No Alentejo podemos descobrir climas de matriz claramente continental, com verões extremados, quentes e secos, a par de invernos gélidos. Mas poderemos também descobrir uma orla costeira de influência marítima explícita, com verões temperados e húmidos, seguidos por invernos suaves e relativamente amenos. No Alentejo encontramos áreas de serra e vales, zonas de montanha de encostas abruptas e escarpadas e territórios dominados pelas longas planícies. No Alentejo poderemos encontrar solos calcários e de barro, muito xisto, mármore granito areia ou solos pardos muito antigos.

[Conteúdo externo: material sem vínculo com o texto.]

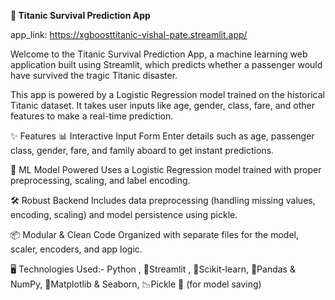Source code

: **🚢 Titanic Survival Prediction App**

app_link: https://xgboosttitanic-vishal-pate.streamlit.app/

Welcome to the Titanic Survival Prediction App, a machine learning web application built using Streamlit, which predicts whether a passenger would have survived the tragic Titanic disaster.

This app is powered by a Logistic Regression model trained on the historical Titanic dataset. It takes user inputs like age, gender, class, fare, and other features to make a real-time prediction.

✨ Features
📊 Interactive Input Form Enter details such as age, passenger class, gender, fare, and family aboard to get instant predictions.

🧠 ML Model Powered Uses a Logistic Regression model trained with proper preprocessing, scaling, and label encoding.

🛠️ Robust Backend Includes data preprocessing (handling missing values, encoding, scaling) and model persistence using pickle.

📦 Modular & Clean Code Organized with separate files for the model, scaler, encoders, and app logic.

🖥️ Technologies Used:-
Python ,
🐍Streamlit ,
🎈Scikit-learn,
🤖Pandas & NumPy,
🔢Matplotlib & Seaborn,
📉Pickle 🥒 (for model saving)
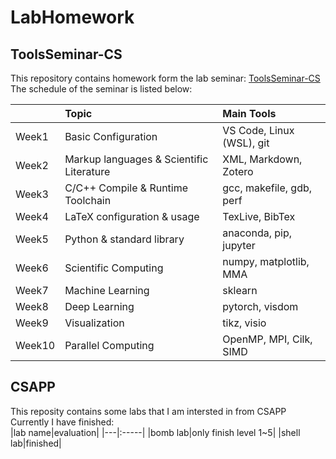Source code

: # **LabHomework**

## ToolsSeminar-CS
This repository contains homework form the lab seminar: [ToolsSeminar-CS](https://github.com/chhzh123/ToolsSeminar-CS)</br>
The schedule of the seminar is listed below:
</br>

|   |Topic|Main Tools|
|---|:-----|:-----|
|Week1|Basic Configuration|VS Code, Linux (WSL), git|
|Week2|Markup languages & Scientific Literature|XML, Markdown, Zotero|
|Week3|C/C++ Compile & Runtime Toolchain|gcc, makefile, gdb, perf|
|Week4|LaTeX configuration & usage|TexLive, BibTex|
|Week5|Python & standard library|anaconda, pip, jupyter|
|Week6|Scientific Computing|numpy, matplotlib, MMA|
|Week7|Machine Learning|sklearn|
|Week8|Deep Learning|pytorch, visdom|
|Week9|Visualization|tikz, visio|
|Week10|Parallel Computing|OpenMP, MPI, Cilk, SIMD|


## CSAPP
This reposity contains some labs that I am intersted in from CSAPP</br>
Currently I have finished:<br>
|lab name|evaluation|
|---|:-----|
|bomb lab|only finish level 1~5|
|shell lab|finished|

No Alentejo podemos sofrer com a ardência do calor inclemente, com o inferno do tempo quente e seco sem ponta de humidade… ou refrescar-nos com a frescura das terras altas, com a humidade e a brisa retemperadora do alto das serras, com as brisas marítimas que refrescam as zonas costeiras. Podemos esbarrar em regiões ressequidas e sem gota de água superficial, territórios mal povoados de vida penosa, solos pobres e produtividade quase nula ou tropeçar em zonas húmidas e alagadas, zonas férteis e produtivas que se dedicam às culturas do arroz e milho. No Alentejo avistamos a sul lavouras de sequeiro, longas planuras quase despojadas de coberto vegetal, enquanto a norte poderemos descobrir manchas arborizadas, terras de pinhal e montados que afastam o estereótipo associado à região.

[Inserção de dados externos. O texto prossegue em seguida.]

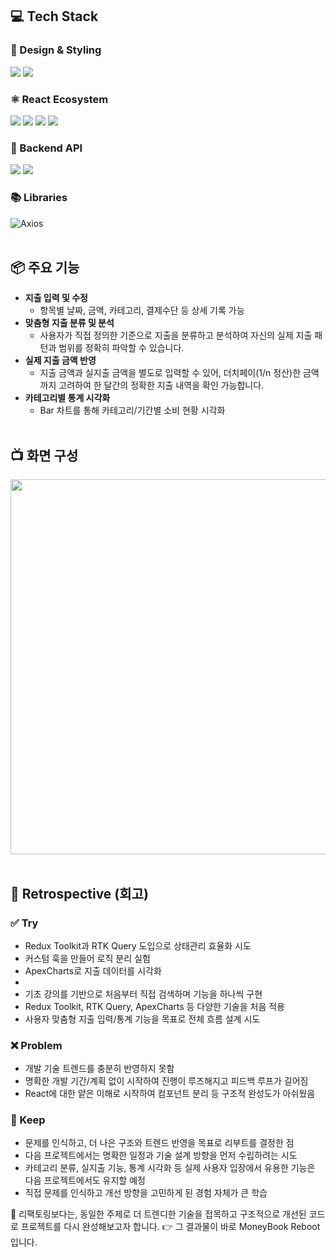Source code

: ## 💻 Tech Stack

### 🎨 Design & Styling  
<p>
  <img src="https://img.shields.io/badge/styled--components-DB7093?style=for-the-badge&logo=styledcomponents&logoColor=white" />
  <img src="https://img.shields.io/badge/CSS3-1572B6?style=for-the-badge&logo=css3&logoColor=white" />
</p>

### ⚛️ React Ecosystem  
<p>
  <img src="https://img.shields.io/badge/React-61DAFB?style=for-the-badge&logo=react&logoColor=black" />
  <img src="https://img.shields.io/badge/React%20Router-CA4245?style=for-the-badge&logo=react-router&logoColor=white" />
  <img src="https://img.shields.io/badge/Redux%20Toolkit-764ABC?style=for-the-badge&logo=redux&logoColor=white" />
  <img src="https://img.shields.io/badge/React%20Redux-764ABC?style=for-the-badge&logo=redux&logoColor=white" />
</p>

### 📡 Backend API  
<p>
  <img src="https://img.shields.io/badge/Express-000000?style=for-the-badge&logo=express&logoColor=white" />
  <img src="https://img.shields.io/badge/MySQL-4479A1?style=for-the-badge&logo=mysql&logoColor=white" />
</p>

### 📚 Libraries  
![Axios](https://img.shields.io/badge/Axios-5A29E4?style=for-the-badge&logo=axios&logoColor=white)<br><br> 

## 📦 주요 기능
- **지출 입력 및 수정**
    - 항목별 날짜, 금액, 카테고리, 결제수단 등 상세 기록 가능
- **맞춤형 지출 분류 및 분석**
    - 사용자가 직접 정의한 기준으로 지출을 분류하고 분석하여 자신의 실제 지출 패턴과 범위를 정확히 파악할 수 있습니다.
- **실제 지출 금액 반영**
    - 지출 금액과 실지출 금액을 별도로 입력할 수 있어, 더치페이(1/n 정산)한 금액까지 고려하여 한 달간의 정확한 지출 내역을 확인 가능합니다.
- **카테고리별 통계 시각화**
    - Bar 차트를 통해 카테고리/기간별 소비 현황 시각화<br><br>

## 📺 화면 구성
<img src="https://github.com/user-attachments/assets/ec74f044-3f0a-47ae-8597-34f910010c31" width="600" /><br><br>

## 📌 Retrospective (회고)

### ✅ Try
- Redux Toolkit과 RTK Query 도입으로 상태관리 효율화 시도
- 커스텀 훅을 만들어 로직 분리 실험
- ApexCharts로 지출 데이터를 시각화
- 
- 기초 강의를 기반으로 처음부터 직접 검색하며 기능을 하나씩 구현
- Redux Toolkit, RTK Query, ApexCharts 등 다양한 기술을 처음 적용
- 사용자 맞춤형 지출 입력/통계 기능을 목표로 전체 흐름 설계 시도

### ❌ Problem
- 개발 기술 트렌드를 충분히 반영하지 못함
- 명확한 개발 기간/계획 없이 시작하여 진행이 루즈해지고 피드백 루프가 길어짐
- React에 대한 얕은 이해로 시작하여 컴포넌트 분리 등 구조적 완성도가 아쉬웠음

### 🔁 Keep
- 문제를 인식하고, 더 나은 구조와 트렌드 반영을 목표로 리부트를 결정한 점
- 다음 프로젝트에서는 명확한 일정과 기술 설계 방향을 먼저 수립하려는 시도
- 카테고리 분류, 실지출 기능, 통계 시각화 등 실제 사용자 입장에서 유용한 기능은 다음 프로젝트에서도 유지할 예정
- 직접 문제를 인식하고 개선 방향을 고민하게 된 경험 자체가 큰 학습

📍 리팩토링보다는, 동일한 주제로 더 트렌디한 기술을 접목하고 구조적으로 개선된 코드로 프로젝트를 다시 완성해보고자 합니다.
👉 그 결과물이 바로 MoneyBook Reboot 입니다.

Podemos encontrar herdades impressionantes na extensão, vinhas colossais que se estendem até onde a vista alcança, ao mesmo tempo que avistamos pequenas hortas, vinhas de projectos pequenos que por vezes desafiam a lógica financeira. Podemos encontrar muitas vinhas jovens conduzidas de forma moderna e segundo as tendências da moda a par de vinhas muito velhas, algumas delas sem condução aparente e dispostas individualmente em taça, mantendo o aspecto de um classicismo desmesurado.

No Alentejo podemos encontrar vinhas recheadas por uma macedónia de castas regionais e provenientes de outras paragens, variedades nacionais ou estrangeiras, a par com algumas das resistentes regionais hoje quase perdidas e frequentemente desvalorizadas. Uma diversidade notável que não esconde uma preocupação natural sobre quantas variedades alentejanas terão sido perdidas durante a malfadada campanha cerealífera do Estado Novo? Mas também uma diversidade que tem vindo a ser preservada e resgatada do esquecimento graças ao empenho dedicado de um pequeno grupo de pequenos e grandes produtores da região que não poupam esforços para defender o património genético alentejano.

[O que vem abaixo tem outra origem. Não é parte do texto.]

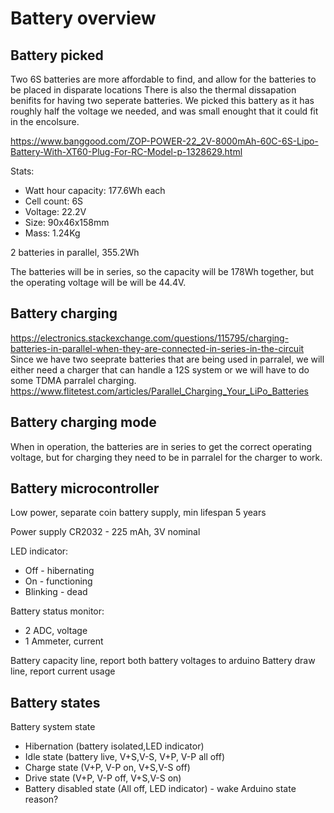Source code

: 
# Battery overview
## Battery picked
Two 6S batteries are more affordable to find, and allow for the batteries to be placed in disparate locations
There is also the thermal dissapation benifits for having two seperate batteries.
We picked this battery as it has roughly half the voltage we needed, and was small enought that it could fit in the encolsure.

https://www.banggood.com/ZOP-POWER-22_2V-8000mAh-60C-6S-Lipo-Battery-With-XT60-Plug-For-RC-Model-p-1328629.html

Stats:

- Watt hour capacity: 177.6Wh each
- Cell count: 6S
- Voltage: 22.2V
- Size: 90x46x158mm
- Mass: 1.24Kg

2 batteries in parallel, 355.2Wh

The batteries will be in series, so the capacity will be 178Wh together, but the operating voltage will be will be 44.4V.



## Battery charging
https://electronics.stackexchange.com/questions/115795/charging-batteries-in-parallel-when-they-are-connected-in-series-in-the-circuit
Since we have two seeprate batteries that are being used in parralel, we will either need a charger that can handle a 12S system or we will have to do some TDMA parralel charging.
https://www.flitetest.com/articles/Parallel_Charging_Your_LiPo_Batteries

## Battery charging mode 
When in operation, the  batteries are in series to get the correct operating voltage, but for charging they need to be in parralel for the charger to work.

## Battery microcontroller
Low power, separate coin battery supply, min lifespan 5 years

Power supply CR2032 - 225 mAh, 3V nominal

LED indicator:

- Off - hibernating
- On - functioning
- Blinking - dead

Battery status monitor:

- 2 ADC, voltage
- 1 Ammeter, current

Battery capacity line, report both battery voltages to arduino
Battery draw line, report current usage


## Battery states
Battery system state

- Hibernation (battery isolated,LED indicator)
- Idle state (battery live, V+S,V-S, V+P, V-P all off)
- Charge state (V+P, V-P on, V+S,V-S off)
- Drive state (V+P, V-P off, V+S,V-S on)
- Battery disabled state (All off, LED indicator) - wake Arduino state reason?
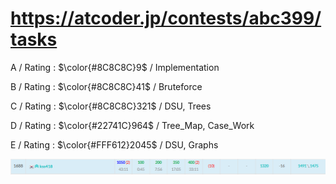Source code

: # https://atcoder.jp/contests/abc399/tasks

A / Rating : $\color{#8C8C8C}9$ / Implementation

B / Rating : $\color{#8C8C8C}41$ / Bruteforce

C / Rating : $\color{#8C8C8C}321$ / DSU, Trees

D / Rating : $\color{#22741C}964$ / Tree_Map, Case_Work

E / Rating : $\color{#FFF612}2045$ / DSU, Graphs

![My Image](https://github.com/kss418/Atcoder/blob/main/ABC/Images/Standings/399.png)
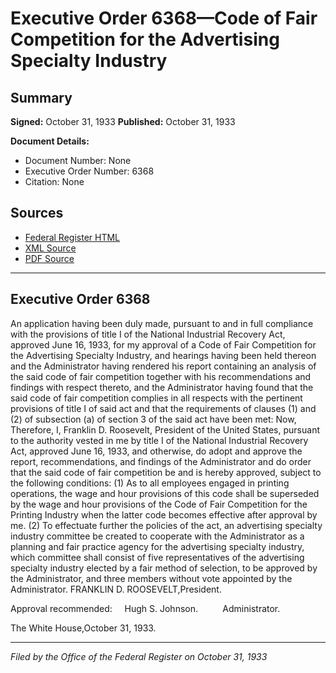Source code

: # Executive Order 6368—Code of Fair Competition for the Advertising Specialty Industry

## Summary

**Signed:** October 31, 1933
**Published:** October 31, 1933

**Document Details:**
- Document Number: None
- Executive Order Number: 6368
- Citation: None

## Sources
- [Federal Register HTML](https://www.presidency.ucsb.edu/documents/executive-order-6368-code-fair-competition-for-the-advertising-specialty-industry)
- [XML Source](None)
- [PDF Source](None)

---

## Executive Order 6368

An application having been duly made, pursuant to and in full compliance with the provisions of title I of the National Industrial Recovery Act, approved June 16, 1933, for my approval of a Code of Fair Competition for the Advertising Specialty Industry, and hearings having been held thereon and the Administrator having rendered his report containing an analysis of the said code of fair competition together with his recommendations and findings with respect thereto, and the Administrator having found that the said code of fair competition complies in all respects with the pertinent provisions of title I of said act and that the requirements of clauses (1) and (2) of subsection (a) of section 3 of the said act have been met:
Now, Therefore, I, Franklin D. Roosevelt, President of the United States, pursuant to the authority vested in me by title I of the National Industrial Recovery Act, approved June 16, 1933, and otherwise, do adopt and approve the report, recommendations, and findings of the Administrator and do order that the said code of fair competition be and is hereby approved, subject to the following conditions:
    (1) As to all employees engaged in printing operations, the wage and hour provisions of this code shall be superseded by the wage and hour provisions of the Code of Fair Competition for the Printing Industry when the latter code becomes effective after approval by me.
    (2) To effectuate further the policies of the act, an advertising specialty industry committee be created to cooperate with the Administrator as a planning and fair practice agency for the advertising specialty industry, which committee shall consist of five representatives of the advertising specialty industry elected by a fair method of selection, to be approved by the Administrator, and three members without vote appointed by the Administrator.
FRANKLIN D. ROOSEVELT,President.

Approval recommended:     Hugh S. Johnson.          Administrator.

The White House,October 31, 1933.

---

*Filed by the Office of the Federal Register on October 31, 1933*
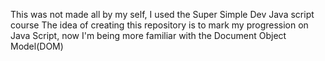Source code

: This was not made all by my self, I used the Super Simple Dev Java script course
The idea of creating this repository is to mark my progression on Java Script, now I'm being more familiar with the Document Object Model(DOM)
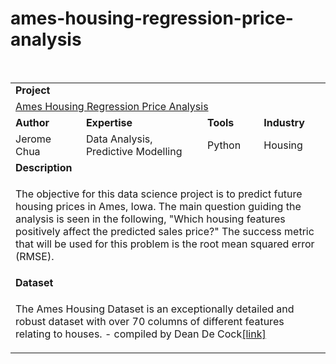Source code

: # ames-housing-regression-price-analysis

<br>

<table>
<tr></tr>
<tr>
<td colspan="4"><b>Project</b></td>
</tr>
<tr>
<td colspan="4">
<a href="https://github.com/Jchu4/ames-housing-regression-price-analysis">Ames Housing Regression Price Analysis</a>
</td>
</tr>
<tr>
<td><b>Author</b></td>
<td><b>Expertise</b></td>
<td><b>Tools</b></td>
<td><b>Industry</b></td>
</tr>
<tr>
<td>
Jerome Chua
</td>
<td>
Data Analysis, Predictive Modelling
</td>
<td>
Python
</td>
<td>
Housing
</td>
</tr>
<tr>
<td colspan="4"><b>Description</b></td>
</tr>
<tr>
<td colspan="4">
<p>The objective for this data science project is to predict future housing prices in Ames, Iowa. The main question guiding the analysis is seen in the following, "Which housing features positively affect the predicted sales price?" The success metric that will be used for this problem is the root mean squared error (RMSE).</p>
</td>
</tr>
<tr>
<td colspan="4"><b>Dataset</b></td>
</tr>
<tr>
<td colspan="4">
<p>The Ames Housing Dataset is an exceptionally detailed and robust dataset with over 70 columns of different features relating to houses. - compiled by Dean De Cock<a href="http://jse.amstat.org/v19n3/decock/DataDocumentation.txt" target="_blank">[link]</a></p>
</td>
</tr>
</table>

<br>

Falamos do Alentejo como se fosse uma só realidade, usamos a palavra no singular quando na verdade deveríamos falar do Alentejo no plural. Referimo-nos ao Alentejo como o grande sul, esquecendo-nos que geograficamente uma parte significativa do Alentejo reside no centro de Portugal. Basta pensar que Borba se situa a norte de Lisboa ou que Portalegre se situa mais a norte que a cidade de Santarém.

O Alentejo oferece muitas esquinas, muitas personalidades e muitos feitios. Algumas dessas faces, as menos tradicionais, raramente estão representadas no estereótipo do Alentejo, um Alentejo diferente que se aparta dos chavões do costume. Existe o Alentejo das searas e dos olivais, o Alentejo fresco mas seco, o Alentejo das terras do Norte mas também o Alentejo raiano de terras recentemente desbravadas que não tinham tradição na vinha. Existe o Alentejo das montanhas, as serras de solos rochosos e paupérrimos mas de clima fresco e húmido, de água pródiga e de longa tradição na vinha. E existe ainda um Alentejo da água farta e copiosa, o Alentejo da exuberância do verde e do barro onde a vinha cresce e floresce com a vista dos arrozais a pontuar o horizonte.

Um Alentejo de concepções divergentes que alarga os conceitos e fundamentos da região ilustra a diversidade da região que garante que os vinhos alentejanos estão longe de apresentar um discurso monocórdico.